It is observed that the work station 5 is in the part of the path with intermittent motion of the band 2, whereas the dragging device (grippers 3 and 4) is in the rest of the path with continuous motion of the band 2. In particular, the dragging device is arranged downstream of the second tensioning means.
The first tensioning means, just like the second tensioning means, is configured so as to form a loop of the band 2 of variable size. In the specific case the first tensioning means comprises a first cylindrical body, for example a first roller 8, carried, in an eccentric position, from a first rotating support (first crank disc 9) rotated around a first rotation axis that is transverse to the advancement direction F of the band 2. Similarly, the second tensioning means will comprise a second cylindrical body, for example a second roller 10, carried, in an eccentric position, from a second rotating support (second crank disc 11) rotated (in the same direction as the first support) around a second rotation axis that is transverse to the advancing direction F of the band 2 (parallel to the first rotation axis).
The band 2 will be coupled with the two eccentric rollers 8 and 10. Each eccentric roller 8 and 10 is carried freely rotatable on the respective support.
The path of the band may comprise, as in this case, at least a first reel 12, at the start of the path, from which the band will unwind.

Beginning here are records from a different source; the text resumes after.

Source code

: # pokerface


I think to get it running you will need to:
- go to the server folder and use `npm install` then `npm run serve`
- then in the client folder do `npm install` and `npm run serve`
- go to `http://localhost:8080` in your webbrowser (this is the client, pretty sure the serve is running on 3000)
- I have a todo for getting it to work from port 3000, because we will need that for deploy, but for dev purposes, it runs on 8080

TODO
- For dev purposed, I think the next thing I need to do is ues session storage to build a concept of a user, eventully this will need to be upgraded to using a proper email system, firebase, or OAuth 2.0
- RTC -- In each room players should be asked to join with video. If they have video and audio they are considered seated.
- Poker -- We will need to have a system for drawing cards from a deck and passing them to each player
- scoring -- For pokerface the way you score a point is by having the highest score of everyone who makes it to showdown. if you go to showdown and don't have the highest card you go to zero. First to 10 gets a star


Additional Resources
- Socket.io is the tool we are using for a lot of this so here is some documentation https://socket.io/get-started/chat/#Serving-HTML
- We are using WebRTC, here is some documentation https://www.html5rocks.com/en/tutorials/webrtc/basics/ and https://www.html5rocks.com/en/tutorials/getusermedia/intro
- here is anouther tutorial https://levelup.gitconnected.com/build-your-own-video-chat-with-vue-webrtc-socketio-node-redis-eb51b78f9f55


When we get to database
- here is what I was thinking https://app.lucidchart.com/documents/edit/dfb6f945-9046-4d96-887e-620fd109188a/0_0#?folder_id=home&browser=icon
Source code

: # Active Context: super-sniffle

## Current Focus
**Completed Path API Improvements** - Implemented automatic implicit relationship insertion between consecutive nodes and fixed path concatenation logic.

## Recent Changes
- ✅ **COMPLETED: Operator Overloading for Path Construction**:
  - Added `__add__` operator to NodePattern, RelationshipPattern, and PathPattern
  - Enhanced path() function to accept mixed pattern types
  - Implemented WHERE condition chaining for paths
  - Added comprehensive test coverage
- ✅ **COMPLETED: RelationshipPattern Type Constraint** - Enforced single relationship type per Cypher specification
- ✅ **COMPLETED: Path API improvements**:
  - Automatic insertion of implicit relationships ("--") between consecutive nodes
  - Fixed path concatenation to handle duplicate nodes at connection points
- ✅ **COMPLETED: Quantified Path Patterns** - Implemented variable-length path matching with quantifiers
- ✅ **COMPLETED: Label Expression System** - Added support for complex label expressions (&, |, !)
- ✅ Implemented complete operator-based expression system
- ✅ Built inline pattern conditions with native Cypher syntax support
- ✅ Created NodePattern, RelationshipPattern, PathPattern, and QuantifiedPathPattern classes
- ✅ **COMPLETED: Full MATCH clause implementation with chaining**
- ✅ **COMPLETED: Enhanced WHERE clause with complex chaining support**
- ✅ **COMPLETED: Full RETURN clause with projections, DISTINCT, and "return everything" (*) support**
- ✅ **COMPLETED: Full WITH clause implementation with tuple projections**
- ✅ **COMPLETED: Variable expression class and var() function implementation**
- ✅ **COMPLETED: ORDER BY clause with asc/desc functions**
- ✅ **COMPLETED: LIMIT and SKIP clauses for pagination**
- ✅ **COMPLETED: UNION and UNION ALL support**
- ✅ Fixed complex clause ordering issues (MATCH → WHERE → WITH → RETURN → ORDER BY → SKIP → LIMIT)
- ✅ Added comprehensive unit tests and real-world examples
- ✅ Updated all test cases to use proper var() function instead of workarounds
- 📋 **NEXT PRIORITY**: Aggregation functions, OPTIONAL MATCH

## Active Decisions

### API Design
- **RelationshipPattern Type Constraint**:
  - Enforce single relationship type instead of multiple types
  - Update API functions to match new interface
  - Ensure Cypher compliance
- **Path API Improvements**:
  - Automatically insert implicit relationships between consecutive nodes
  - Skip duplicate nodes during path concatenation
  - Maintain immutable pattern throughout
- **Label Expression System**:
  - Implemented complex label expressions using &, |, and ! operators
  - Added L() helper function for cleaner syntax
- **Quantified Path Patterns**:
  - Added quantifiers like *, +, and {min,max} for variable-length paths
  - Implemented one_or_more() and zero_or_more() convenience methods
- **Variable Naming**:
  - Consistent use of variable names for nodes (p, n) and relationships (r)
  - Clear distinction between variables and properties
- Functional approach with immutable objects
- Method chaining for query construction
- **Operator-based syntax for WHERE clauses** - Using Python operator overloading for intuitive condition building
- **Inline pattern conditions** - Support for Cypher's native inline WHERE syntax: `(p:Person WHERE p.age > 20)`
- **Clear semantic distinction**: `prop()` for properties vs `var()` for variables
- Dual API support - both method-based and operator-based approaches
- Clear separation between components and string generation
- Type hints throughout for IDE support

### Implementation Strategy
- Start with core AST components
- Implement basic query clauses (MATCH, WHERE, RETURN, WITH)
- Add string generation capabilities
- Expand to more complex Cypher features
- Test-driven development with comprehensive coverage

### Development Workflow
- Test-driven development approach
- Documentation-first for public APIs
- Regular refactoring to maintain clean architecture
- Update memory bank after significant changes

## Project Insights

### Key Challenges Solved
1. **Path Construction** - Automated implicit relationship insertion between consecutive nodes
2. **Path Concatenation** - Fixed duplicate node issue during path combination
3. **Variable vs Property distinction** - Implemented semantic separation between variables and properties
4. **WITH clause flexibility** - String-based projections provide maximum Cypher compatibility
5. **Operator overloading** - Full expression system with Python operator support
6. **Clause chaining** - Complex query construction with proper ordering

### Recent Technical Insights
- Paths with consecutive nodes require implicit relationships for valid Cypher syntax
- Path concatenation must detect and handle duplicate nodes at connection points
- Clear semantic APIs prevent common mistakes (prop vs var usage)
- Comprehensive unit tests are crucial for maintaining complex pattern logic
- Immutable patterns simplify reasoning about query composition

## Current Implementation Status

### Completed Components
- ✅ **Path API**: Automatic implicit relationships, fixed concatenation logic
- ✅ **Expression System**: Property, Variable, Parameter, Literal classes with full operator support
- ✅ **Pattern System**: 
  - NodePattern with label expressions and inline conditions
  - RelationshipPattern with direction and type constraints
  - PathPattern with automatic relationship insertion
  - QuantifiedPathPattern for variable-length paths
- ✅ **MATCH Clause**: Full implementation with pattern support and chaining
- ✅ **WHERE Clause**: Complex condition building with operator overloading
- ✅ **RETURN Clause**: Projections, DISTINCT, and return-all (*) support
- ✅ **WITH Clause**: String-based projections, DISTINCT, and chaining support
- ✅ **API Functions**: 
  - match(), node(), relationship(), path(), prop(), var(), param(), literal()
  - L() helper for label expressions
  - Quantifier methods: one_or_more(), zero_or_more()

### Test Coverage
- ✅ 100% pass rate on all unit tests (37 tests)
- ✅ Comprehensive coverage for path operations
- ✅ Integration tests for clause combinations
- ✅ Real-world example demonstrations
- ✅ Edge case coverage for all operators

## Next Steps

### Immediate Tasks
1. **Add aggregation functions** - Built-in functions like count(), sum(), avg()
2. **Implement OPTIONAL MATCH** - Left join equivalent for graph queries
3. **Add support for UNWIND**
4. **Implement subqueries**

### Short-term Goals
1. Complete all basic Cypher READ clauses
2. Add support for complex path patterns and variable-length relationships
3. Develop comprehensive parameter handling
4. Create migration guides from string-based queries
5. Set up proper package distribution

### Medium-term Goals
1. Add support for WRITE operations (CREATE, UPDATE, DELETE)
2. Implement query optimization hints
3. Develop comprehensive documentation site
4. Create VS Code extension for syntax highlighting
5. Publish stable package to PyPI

Along the unwinding path various tensioning rollers 13 (with a stationary rotation axis) may be arranged that are coupled with the band 2. There will be a central (horizontal) path portion in which the band 2 traverses the work station 5. At the end of the path the band 2 may, for example, be rewound on at least a second reel 14.
The apparatus 1 comprises means for varying cyclically the rotation speed of the first tensioning means of the band and of the second tensioning means of the band so as to have, at each work cycle, at least one speed increase and at least one speed decrease step. Such means for varying may comprise, as in the specific case, a programmable electronic control unit and programme instructions that are implementable on the control unit to control the driving means that rotate the first and the second tensioning means of the band. In particular, each crank disc will be rotated by a respective motor (not shown) controlled by the control unit according to a preset computer programme.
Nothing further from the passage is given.